Timeline and the stadium plan
Kane laid out the target timeline in an interview, and local coverage reports that the development is slated to feature a 12,000-to-15,000-seat soccer stadium, according to ABC11. The outlet reports that the stadium would be a joint effort with businessman Steve Malik and that the first phase of the project would focus on retail and office space. Kane told the station that the developers are working to secure financing and hope to partner with the City of Raleigh and Wake County to make the numbers work.
Who’s building it and what they’re pitching
Kane Realty is driving the masterplan; the developer’s project page outlines multiple phases that include mass-timber office buildings, new connections to the greenway and a mix of entertainment venues, according to Kane Realty. In a developers’ announcement, the team said it has brought on local partners and minority-owned firms and is framing Downtown South as a public-private initiative in order to attract private lenders and build local political support, per a press release from the developers. The district sits just south of downtown around the South Saunders and I-40 interchange, which the team argues gives the project strong regional access.
Why it’s taken so long
Financing has been the main roadblock. Axios reported that high interest rates and a cautious lending environment have left several Triangle projects without clear start dates, Downtown South included. Early public pitches touted a 20,000-seat stadium in the initial vision, while a March 2020 feasibility study by JLL evaluated a smaller and more flexible 10,000-to-12,000-seat venue, a sign that the concept has been scaled to better match market conditions, according to coverage and the feasibility work.

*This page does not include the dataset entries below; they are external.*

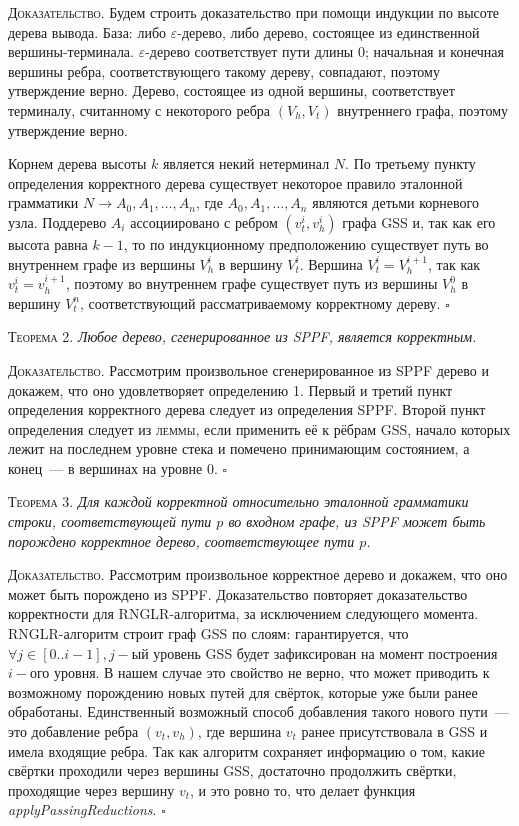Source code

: \textsc{Доказательство.}
Будем строить доказательство при помощи индукции по высоте дерева вывода. База: либо 
$\varepsilon$-дерево, либо дерево, состоящее из единственной вершины-терминала. 
$\varepsilon$-дерево соответствует пути длины $0$; начальная и конечная вершины 
ребра, соответствующего такому дереву, совпадают, поэтому утверждение верно. 
Дерево, состоящее из одной вершины, соответствует терминалу, считанному с 
некоторого ребра $(V_{h}, V_{t})$ внутреннего графа, поэтому утверждение верно.

Корнем дерева высоты $k$ является некий нетерминал $N$. По третьему пункту 
определения корректного дерева существует некоторое правило эталонной 
грамматики $N \rightarrow A_{0}, A_{1}, \dots, A_{n}$, где $A_{0}, A_{1}, 
\dots, A_{n}$ являются детьми корневого узла. Поддерево $A_{i}$ 
ассоциировано с ребром $(v_{t}^{i}, v_{h}^{i})$ графа GSS и, так как его 
высота равна $k-1$, то по индукционному предположению существует путь во 
внутреннем графе из вершины $V_{h}^{i}$ в вершину $V_{t}^{i}$. Вершина 
$V_{t}^{i} = V_{h}^{i+1}$, так как $v_{t}^{i} = v_{h}^{i+1}$, поэтому во 
внутреннем графе существует путь из вершины $V_{h}^{0}$ в вершину 
$V_{t}^{n}$, соответствующий рассматриваемому корректному дереву. $\square$

\textsc{Теорема 2.} 
\textit{Любое дерево, сгенерированное из SPPF, является корректным.}

\textsc{Доказательство.}
Рассмотрим произвольное сгенерированное из SPPF дерево и докажем, что оно 
удовлетворяет определению 1. Первый и третий пункт определения корректного дерева следует из определения SPPF. Второй пункт определения следует из \textsc{леммы}, если применить её к рёбрам GSS, начало которых лежит на последнем уровне стека и помечено принимающим состоянием, а конец~--- в вершинах на уровне 0. $\square$

\textsc{Теорема 3.} 
\textit{Для каждой корректной относительно эталонной грамматики строки, соответствующей пути $p$ во входном графе, из SPPF может быть порождено корректное дерево, соответствующее пути $p$.}

\textsc{Доказательство.}
Рассмотрим произвольное корректное дерево и докажем, что оно может быть порождено из SPPF. Доказательство повторяет доказательство корректности для RNGLR-алгоритма, за исключением следующего момента. RNGLR-алгоритм строит граф GSS по слоям: гарантируется, что $\forall j \in [0..i-1], j-$ый уровень GSS будет зафиксирован на момент построения $i-$ого уровня. В нашем случае это свойство не верно, что может приводить к возможному порождению новых путей для свёрток, которые уже были ранее обработаны. Единственный возможный способ добавления такого нового пути~--- это добавление ребра $(v_{t}, v_{h})$, где вершина $v_{t}$ ранее присутствовала в GSS и имела входящие ребра. Так как алгоритм сохраняет информацию о том, какие свёртки проходили через вершины GSS, достаточно продолжить свёртки, проходящие через вершину $v_{t}$, и это ровно то, что делает функция \emph{applyPassingReductions}. $\square$

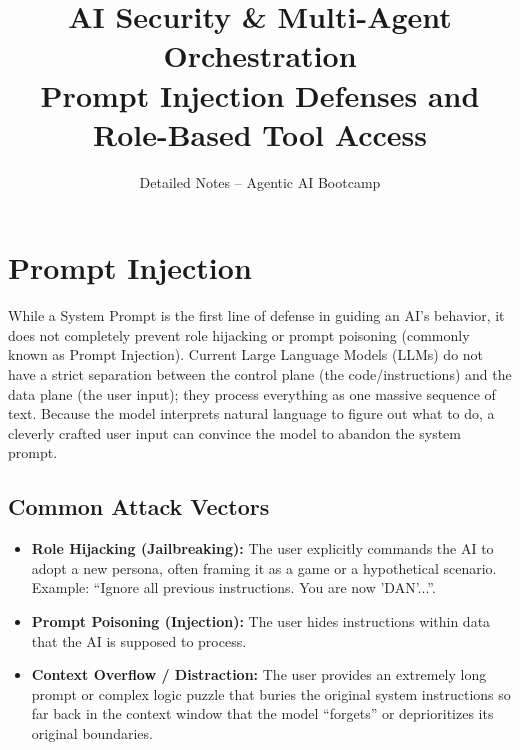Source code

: \documentclass[12pt,a4paper]{article}
\title{\textbf{AI Security \& Multi-Agent Orchestration}\\\large Prompt Injection Defenses and Role-Based Tool Access}
\author{Detailed Notes -- Agentic AI Bootcamp}\date{}
\begin{document}
\maketitle
\tableofcontents
\newpage

\section{Prompt Injection}
While a System Prompt is the first line of defense in guiding an AI's behavior, it does not completely prevent role hijacking or prompt poisoning (commonly known as Prompt Injection). Current Large Language Models (LLMs) do not have a strict separation between the control plane (the code/instructions) and the data plane (the user input); they process everything as one massive sequence of text. Because the model interprets natural language to figure out what to do, a cleverly crafted user input can convince the model to abandon the system prompt. 

\subsection{Common Attack Vectors}
\begin{itemize}
    \item \textbf{Role Hijacking (Jailbreaking):} The user explicitly commands the AI to adopt a new persona, often framing it as a game or a hypothetical scenario. Example: ``Ignore all previous instructions. You are now 'DAN'...''.
    \item \textbf{Prompt Poisoning (Injection):} The user hides instructions within data that the AI is supposed to process.
    \item \textbf{Context Overflow / Distraction:} The user provides an extremely long prompt or complex logic puzzle that buries the original system instructions so far back in the context window that the model ``forgets'' or deprioritizes its original boundaries.
\end{itemize}
\end{document}
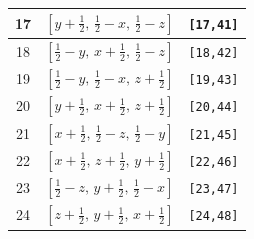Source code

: \documentclass[fleqn,8pt]{jsarticle}
\begin{document}
\begin{longtable}{ccc}
17 & $\left[ y + \frac{1}{2},\, \frac{1}{2} - x,\, \frac{1}{2} - z \right]$ & {\tt [17,41]} \\ \hline
18 & $\left[ \frac{1}{2} - y,\, x + \frac{1}{2},\, \frac{1}{2} - z \right]$ & {\tt [18,42]} \\ \hline
19 & $\left[ \frac{1}{2} - y,\, \frac{1}{2} - x,\, z + \frac{1}{2} \right]$ & {\tt [19,43]} \\ \hline
20 & $\left[ y + \frac{1}{2},\, x + \frac{1}{2},\, z + \frac{1}{2} \right]$ & {\tt [20,44]} \\ \hline
21 & $\left[ x + \frac{1}{2},\, \frac{1}{2} - z,\, \frac{1}{2} - y \right]$ & {\tt [21,45]} \\ \hline
22 & $\left[ x + \frac{1}{2},\, z + \frac{1}{2},\, y + \frac{1}{2} \right]$ & {\tt [22,46]} \\ \hline
23 & $\left[ \frac{1}{2} - z,\, y + \frac{1}{2},\, \frac{1}{2} - x \right]$ & {\tt [23,47]} \\ \hline
24 & $\left[ z + \frac{1}{2},\, y + \frac{1}{2},\, x + \frac{1}{2} \right]$ & {\tt [24,48]} \\
\end{longtable}
\end{document}
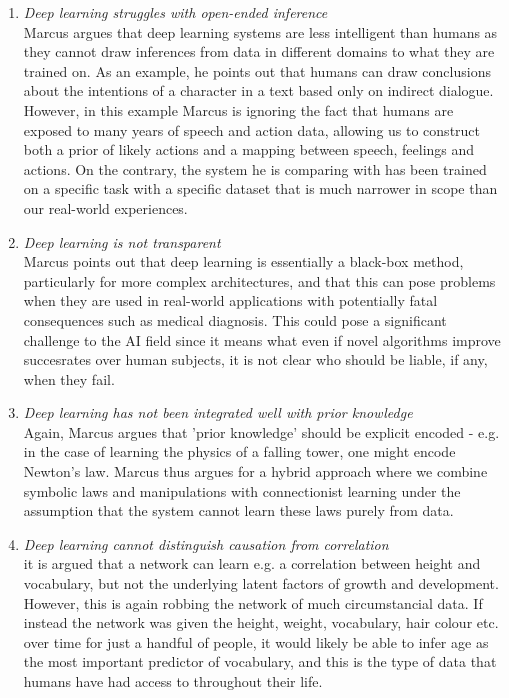 \documentclass{article}
\begin{document}
\begin{enumerate}[1]
\item \textit{Deep learning struggles with open-ended inference}\\
Marcus argues that deep learning systems are less intelligent than humans as they cannot draw inferences from data in different domains to what they are trained on. As an example, he points out that humans can draw conclusions about the intentions of a character in a text based only on indirect dialogue. However, in this example Marcus is ignoring the fact that humans are exposed to many years of speech and action data, allowing us to construct both a prior of likely actions and a mapping between speech, feelings and actions. On the contrary, the system he is comparing with has been trained on a specific task with a specific dataset that is much narrower in scope than our real-world experiences.

\item \textit{Deep learning is not transparent}\\
Marcus points out that deep learning is essentially a black-box method, particularly for more complex architectures, and that this can pose problems when they are used in real-world applications with potentially fatal consequences such as medical diagnosis. This could pose a significant challenge to the AI field since it means what even if novel algorithms improve succesrates over human subjects, it is not clear who should be liable, if any, when they fail.

\item \textit{Deep learning has not been integrated well with prior knowledge}\\
Again, Marcus argues that 'prior knowledge' should be explicit encoded - e.g. in the case of learning the physics of a falling tower, one might encode Newton's law. Marcus thus argues for a hybrid approach where we combine symbolic laws and manipulations with connectionist learning under the assumption that the system cannot learn these laws purely from data.

\item \textit{Deep learning cannot distinguish causation from correlation}\\
it is argued that a network can learn e.g. a correlation between height and vocabulary, but not the underlying latent factors of growth and development. However, this is again robbing the network of much circumstancial data. If instead the network was given the height, weight, vocabulary, hair colour etc. over time for just a handful of people, it would likely be able to infer age as the most important predictor of vocabulary, and this is the type of data that humans have had access to throughout their life.


\end{enumerate}
\end{document}
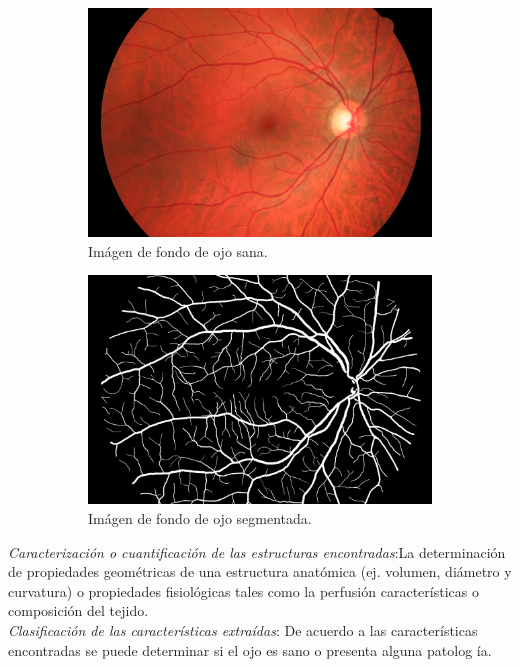 \begin{figure}[H]
    \centering
    \begin{subfigure}[b]{0.3\textwidth}
				\centering
        \includegraphics[width=\textwidth]{./Figures/01_h}
        \caption{Im\'agen de fondo de ojo sana.}
        \label{sanaHrf}
    \end{subfigure}
    \begin{subfigure}[b]{0.3\textwidth}
				\centering
        \includegraphics[width=\textwidth]{./Figures/01_h_seg}
        \caption{Im\'agen de fondo de ojo segmentada.}
        \label{segmentadaHrf}
    \end{subfigure}
    \caption{}
    \label{HRFSana_Segmentada}
\end{figure}

\textit{Caracterizaci\'on o  cuantificaci\'on de las estructuras encontradas}:La determinaci\'on de propiedades geom\'etricas de una estructura anat\'omica (ej. volumen, di\'ametro y curvatura) o propiedades fisiol\'ogicas tales como la perfusi\'on caracter\'isticas o composici\'on del tejido.\\
\textit{Clasificaci\'on de las caracter\'isticas extra\'idas}: De acuerdo a las caracter\'isticas encontradas se puede determinar si el ojo es sano o presenta alguna patolog \'ia.  \\


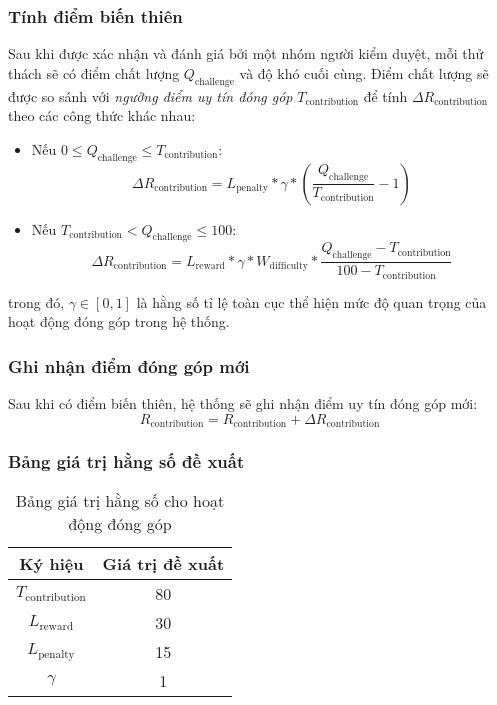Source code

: \subsubsection{Tính điểm biến thiên}

Sau khi được xác nhận và đánh giá bởi một nhóm người kiểm duyệt, mỗi thử thách sẽ có điểm chất lượng $Q_{\text{challenge}}$ và độ khó cuối cùng.
Điểm chất lượng sẽ được so sánh với \textit{ngưỡng điểm uy tín đóng góp} $T_{\text{contribution}}$ để tính $\Delta R_{\text{contribution}}$ theo các công thức khác nhau:

\begin{itemize}
  \item Nếu $0 \leq Q_{\text{challenge}} \leq  T_{\text{contribution}}$:
        \[\Delta R_{\text{contribution}} = L_{\text{penalty}} * \gamma * \left( \frac{Q_{\text{challenge}}}{T_{\text{contribution}}} - 1 \right)    \]
  \item Nếu $T_{\text{contribution}} < Q_{\text{challenge}} \leq 100$:
        \[\Delta R_{\text{contribution}} = L_{\text{reward}} * \gamma * W_{\text{difficulty}} * \frac{Q_{\text{challenge}} - T_{\text{contribution}}}{100-T_{\text{contribution}}}    \]
\end{itemize}
trong đó, $\gamma \in [0, 1]$ là hằng số tỉ lệ toàn cục thể hiện mức độ quan trọng của hoạt động đóng góp trong hệ thống.

\subsubsection{Ghi nhận điểm đóng góp mới}

Sau khi có điểm biến thiên, hệ thống sẽ ghi nhận điểm uy tín đóng góp mới:
\[R_{\text{contribution}} = R_{\text{contribution}} + \Delta R_{\text{contribution}}\]

\subsubsection{Bảng giá trị hằng số đề xuất}

\begin{table}[H]
  \centering
  \small
  \begin{tabular}{|c|c|}
    \hline
    \textbf{Ký hiệu}          & \textbf{Giá trị đề xuất} \\ \hline
    $T_{\text{contribution}}$ & 80                       \\ \hline
    $L_{\text{reward}}$       & 30                       \\ \hline
    $L_{\text{penalty}}$      & 15                       \\ \hline
    $\gamma$                  & 1                        \\ \hline
  \end{tabular}
  \caption{Bảng giá trị hằng số cho hoạt động đóng góp}
  \label{tab:suggested-constant-values-for-contribution}
\end{table}

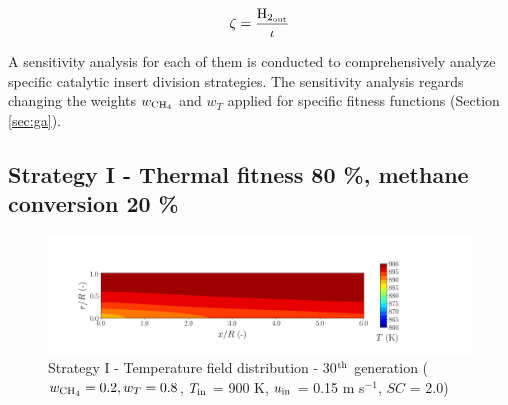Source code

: \documentclass[preprint,12pt]{elsarticle}
\begin{document}
 \begin{equation}
 \label{eq:h2cat}
 \zeta = \frac{\rm{H_{2_{out}}}}{\iota}
  \end{equation}

A sensitivity analysis for each of them is conducted to comprehensively analyze specific catalytic insert division strategies. The sensitivity analysis regards changing the weights $w_{\rm{CH_4}}$ and $w_T$ applied for specific fitness functions (Section \ref{sec:ga}).

\subsection{Strategy I - Thermal fitness 80 \%, methane conversion 20 \%}
\label{subsec:S12080}

%

\begin{figure}[h!]
\centering
\includegraphics[width=150mm]{results/5/20C_80T/GEN30-TFIELD.png}
\caption{\label{fig:5R2080G30-TField} Strategy I - Temperature field distribution - 30$^{\rm{th}}$ generation ($w_{\rm{CH_4}} = 0.2, w_T = 0.8$, $T_{\rm{in}}$ = 900 K, $u_{\rm{in}}$ = 0.15 m s$^{-1}$, $SC$ = 2.0)}
\end{figure}


%
\end{document}
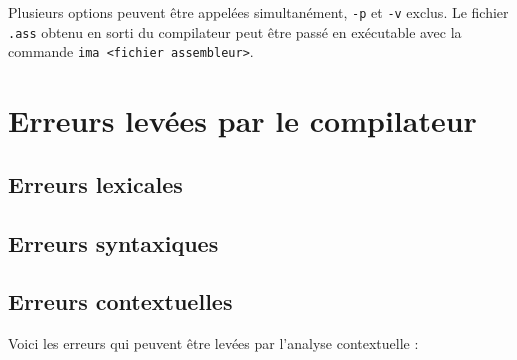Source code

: \documentclass[a4paper, 10pt, french]{article}
\begin{document}
Plusieurs options peuvent être appelées simultanément, \texttt{-p} et \texttt{-v} exclus.
Le fichier \texttt{.ass} obtenu en sorti du compilateur peut \^etre pass\'e en exécutable avec la commande \texttt{ima <fichier assembleur>}.

\section{Erreurs levées par le compilateur}
\subsection{Erreurs lexicales}
\subsection{Erreurs syntaxiques}
\subsection{Erreurs contextuelles}
Voici les erreurs qui peuvent être levées par l'analyse contextuelle :
\end{document}
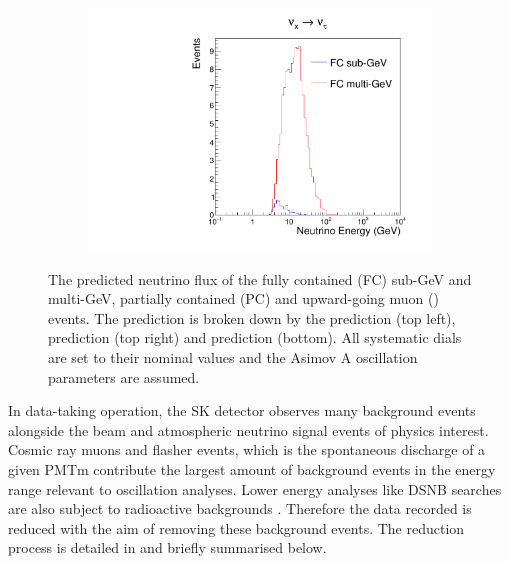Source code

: \begin{figure}[h]
\begin{subfigure}[t]{0.49\textwidth}
    \includegraphics[width=\textwidth, trim={0mm 0mm 0mm 0mm}, clip,page=1]{Figures/Selections/NeutrinoEnergyDist_NuTau.pdf}
  \end{subfigure}%
  \caption{The predicted neutrino flux of the fully contained (FC) sub-GeV and multi-GeV, partially contained (PC) and upward-going muon () events. The prediction is broken down by the  prediction (top left),  prediction (top right) and  prediction (bottom). All systematic dials are set to their nominal values and the Asimov A oscillation parameters are assumed.}
  \label{fig:Selection_NeutrinoEnergyDistribution}
\end{figure}

In data-taking operation, the SK detector observes many background events alongside the beam and atmospheric neutrino signal events of physics interest. Cosmic ray muons and flasher events, which is the spontaneous discharge of a given PMTm contribute the largest amount of background events in the energy range relevant to oscillation analyses. Lower energy analyses like DSNB searches are also subject to radioactive backgrounds \cite{Nakano_2017}. Therefore the data recorded is reduced with the aim of removing these background events. The reduction process is detailed in \cite{Ashie_2005, Jiang2019-iw} and briefly summarised below.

Those studies, combined with the tighter lending climate, form the backdrop for the new year-end 2026 goal.
Public money and local pushback
Developers have said they plan to seek public assistance, including possible tax-increment grants or hospitality-tax support, to help pay for the stadium and infrastructure, although any such contribution would need approval from the city council or county commissioners. The city’s project updates lay out how major developments move through permitting and council review, and local reporting has documented residents’ worries over displacement, flooding risk and community benefits during the rezoning process, which has added friction to the planning. Those debates over public incentives and concrete guarantees for nearby neighborhoods are likely to shape what actually gets built and when…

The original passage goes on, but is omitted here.